Any other explanation of the reasons for the administration of the punishment of stoning to death (even the one which you have suggested in your last paragraph), which does not alter the implication of the Qur’anic directive and does not contradict the Qur’anic directive regarding the restriction of the death sentence to murder and cases of Fasaad fi al-Ardh (and preferably is also one, which makes the punishment implemented by the Prophet (pbuh) to be based on a Qur’anic directive) would, indeed, be worth considering.
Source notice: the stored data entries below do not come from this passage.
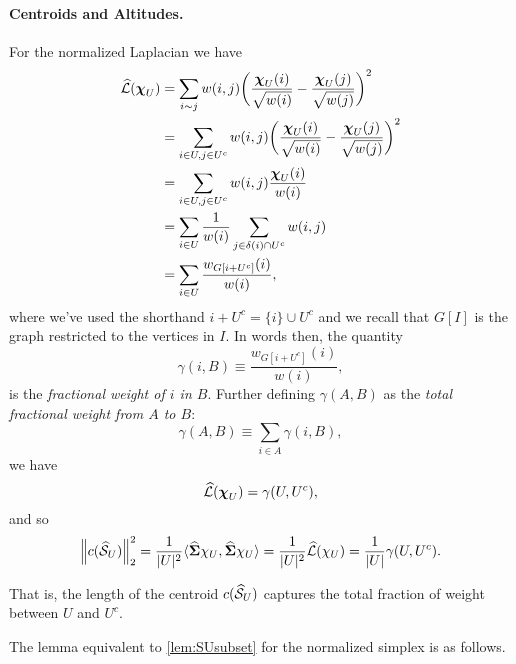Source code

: \paragraph{Centroids and Altitudes.}
For the normalized Laplacian we have
\begin{align}
\widehat{\mathcal{L}}(\boldsymbol{\chi}_U)&=\sum_{i\sim j}w(i,j) \bigg(\frac{\boldsymbol{\chi}_U(i)}{\sqrt{w(i)}}-\frac{\boldsymbol{\chi}_U(j)}{\sqrt{w(j)}}\bigg)^2 \notag \\
&= \sum_{i\in U,j\in U^c}w(i,j)\bigg(\frac{\boldsymbol{\chi}_U(i)}{\sqrt{w(i)}}-\frac{\boldsymbol{\chi}_U(j)}{\sqrt{w(j)}}\bigg)^2 \notag \\
&= \sum_{i\in U,j\in U^c}w(i,j)\frac{\boldsymbol{\chi}_U(i)}{w(i)} \notag \\
&= \sum_{i\in U}\frac{1}{w(i)} \sum_{j\in \delta(i)\cap U^c}w(i,j) \notag \\
&= \sum_{i\in U}\frac{w_{G[i+U^c]}(i)}{w(i)}, \label{eq:Lnf(chiU)}
\end{align}
where we've used the shorthand $i+U^c = \{i\}\cup U^c$ and we recall that $G[I]$ is the graph restricted to the vertices in $I$. In words then, the quantity 
\[\gamma(i,B)\equiv \frac{w_{G[i+U^c]}(i)}{w(i)},\]
is the \emph{fractional weight of $i$ in $B$}. 
Further defining $\gamma(A,B)$ as the \emph{total fractional weight from $A$ to $B$}:
\[\gamma(A,B) \equiv \sum_{i\in A}\gamma(i,B), \]
we have 
\[\widehat{\mathcal{L}}(\boldsymbol{\chi}_U) = \gamma(U,U^c),\]
and so
\begin{equation}
\label{eq:c(SnU)}
\norm{c(\widehat{\mathcal{S}}_U)}_2^2 = \frac{1}{|U|^2}\langle \widehat{\boldsymbol{\Sigma}}\chi_U,\widehat{\boldsymbol{\Sigma}}\chi_U\rangle = \frac{1}{|U|^2}\widehat{\mathcal{L}}(\chi_U) = \frac{1}{|U|} \gamma(U,U^c).
\end{equation}


That is, the length of the centroid $c(\widehat{\mathcal{S}}_U)$ captures the total fraction of weight between $U$ and $U^c$. 
 
 
The lemma equivalent to \ref{lem:SUsubset} for the normalized simplex is as follows.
Nevertheless, I believe it is worth mentioning here that the explanation that you have suggested is based on an important presumption, i.e. “in the absence of a law in the Qur’an sometimes the Holy Prophet used to follow the Musavi fiqah2, which [the] Jews observed”. I really think that for this particular explanation to deserve any consideration, this presumption needs to be fully established. Unless this presumption is fully established and accepted as a fact, the explanation that is based on this presumption would remain quite questionable and one based on conjecture. Moreover, it should also be remembered that the Qur’anic directive of restricting the death sentence to cases of murder and Fasaad fi al-Ardh alone (Al-Maaidah 5: 32), as is clear from the words of the referred verse, was a part of the Musavi Shari`ah as well. Thus, even if it is presumed that the Prophet (pbuh) administered the punishment according to the Jewish laws, the crime still has to fall under the two stipulated categories of either murder or fasaad fi al-ardh.
You write:
What I thought was lacking in his argument is that he has not substantiated his argument from the facts of history. From the details of the cases of persons who were given the punishment of ‘Rajam‘ by the Holy Prophet can’t we know about their character? Does the traditions relating to the incident give any evidence that these people were in fact involved in of one of the above-mentioned crimes which come under spreading ‘fasaad‘ in the society?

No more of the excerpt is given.